Georgia activist and GOTV warrior Jessica Weinstein says the tendency toward low voter turnout in a context like this one needs to change this year with the Senate in the balance. Biden can’t govern with a McConnell Senate acting as a brick wall, and she said she hopes the energy that Democrats stirred among new voters will carry into the runoff.
“I really think we’re going to pull it off and change the Senate,” said Weinstein, who works with the Georgia branch of the Women for Biden campaign. “Everybody is excited and rallied and ready to go and even today (Nov. 4) I had gotten at least 40 messages saying ‘What can I do? I am ready to do this.’ … I was Messaging with the Women for Biden, and I’d already reached out to (John’s Ossoff’s) and (Raphael Warlock’s) campaign, and we’re starting an on-the-ground movement on Monday (Nov. 10). Black women really want this election in Georgia.”
Moore and Weinstein said they intend to maintain pre-Election Day energy among voters by reminding voters of all the things that will inevitably die under a McConnel Senate, such as voting rights, Obamacare, an overdue national minimum wage increase and other popular progressive issues.

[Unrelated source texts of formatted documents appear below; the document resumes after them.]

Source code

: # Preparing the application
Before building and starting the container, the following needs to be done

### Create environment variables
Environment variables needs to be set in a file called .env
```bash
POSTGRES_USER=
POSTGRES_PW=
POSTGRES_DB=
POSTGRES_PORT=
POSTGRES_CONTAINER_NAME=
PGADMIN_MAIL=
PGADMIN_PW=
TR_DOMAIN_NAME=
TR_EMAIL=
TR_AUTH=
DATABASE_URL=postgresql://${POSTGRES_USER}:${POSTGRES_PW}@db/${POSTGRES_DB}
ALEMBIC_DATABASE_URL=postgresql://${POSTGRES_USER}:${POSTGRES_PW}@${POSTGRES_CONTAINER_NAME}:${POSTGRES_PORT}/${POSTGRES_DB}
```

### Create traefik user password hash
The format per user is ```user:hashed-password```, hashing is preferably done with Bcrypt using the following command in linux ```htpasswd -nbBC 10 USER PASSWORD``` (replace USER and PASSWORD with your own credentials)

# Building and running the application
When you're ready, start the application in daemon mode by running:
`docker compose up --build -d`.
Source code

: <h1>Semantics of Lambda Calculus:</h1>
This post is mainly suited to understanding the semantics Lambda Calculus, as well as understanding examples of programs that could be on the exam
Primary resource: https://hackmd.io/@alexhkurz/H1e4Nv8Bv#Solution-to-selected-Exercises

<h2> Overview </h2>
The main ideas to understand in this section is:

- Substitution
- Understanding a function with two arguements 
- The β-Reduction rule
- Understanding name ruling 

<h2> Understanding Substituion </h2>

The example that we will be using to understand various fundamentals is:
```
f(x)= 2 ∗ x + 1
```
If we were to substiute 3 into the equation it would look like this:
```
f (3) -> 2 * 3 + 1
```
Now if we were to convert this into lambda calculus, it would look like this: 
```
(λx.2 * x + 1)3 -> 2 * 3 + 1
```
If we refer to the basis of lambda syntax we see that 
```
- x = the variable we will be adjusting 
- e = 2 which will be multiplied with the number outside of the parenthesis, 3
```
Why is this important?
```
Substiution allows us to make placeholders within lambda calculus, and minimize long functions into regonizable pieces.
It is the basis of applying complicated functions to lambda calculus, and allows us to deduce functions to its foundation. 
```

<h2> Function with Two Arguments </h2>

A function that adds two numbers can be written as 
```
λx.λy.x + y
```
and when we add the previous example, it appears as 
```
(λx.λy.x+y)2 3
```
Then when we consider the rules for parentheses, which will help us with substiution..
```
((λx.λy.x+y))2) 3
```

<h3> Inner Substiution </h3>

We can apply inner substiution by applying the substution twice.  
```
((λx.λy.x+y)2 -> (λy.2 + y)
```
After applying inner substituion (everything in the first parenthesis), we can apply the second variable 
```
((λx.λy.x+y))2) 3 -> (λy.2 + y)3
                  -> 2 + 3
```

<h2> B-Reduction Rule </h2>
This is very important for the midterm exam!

The enthusiasm could not come at a better time with the legitimacy of the election under attack. Perdue and Loeffler both blasted the election that failed to deliver them a clean win, calling it an “embarrassment” that was choked with “problems.”
“There have been too many failures in Georgia elections this year and the most recent election has shined a national light on the problems,” Loeffler and Perdue said in a statement that implied Biden’s win was illegitimate.
So far, the two candidates have offered no evidence of the failures.” They even demanded the Republican Secretary of State “step down immediately” because he “failed to deliver honest and transparent elections,” and “failed the people of Georgia,” again, without a shred of evidence.
Perdue and Loeffler’s attacks on democracy are in line with roughly 70 percent of Republicans who also don’t think the election was free and fair, after their preferred candidate lost.
Deadlines are fast approaching, and it is definitely time to ramp up voter registration, despite recent victories. December 7 is the voter registration deadline to vote in Georgia’s federal runoff election and November 18 is the earliest day for a registrar to mail an absentee ballot for the general election runoff. Other dates include December 14, which is the beginning date for advanced in-person or early voting for the general election, while January 5, 2021, is the actual day of the federal runoff election.
“We’re going to focus on registering new voters by Dec. 7. That’s a nice little chunk of time,” said Moore. “That’s one of the good things you can do online in Georgia: Register to vote and apply for an absentee ballot.”
If you live in Georgia and you’re still not yet registered to vote, we at the Lighthouse do not know how you managed to avoid it. Regardless, please visit the Georgia Secretary of State’s website at https://registertovote.sos.ga.gov/GAOLVR/welcometoga.do#no-back-button and register online right now. The election isn’t over, despite everything you might’ve heard, and all that dancing and crying in the streets. Your fight has only just begun.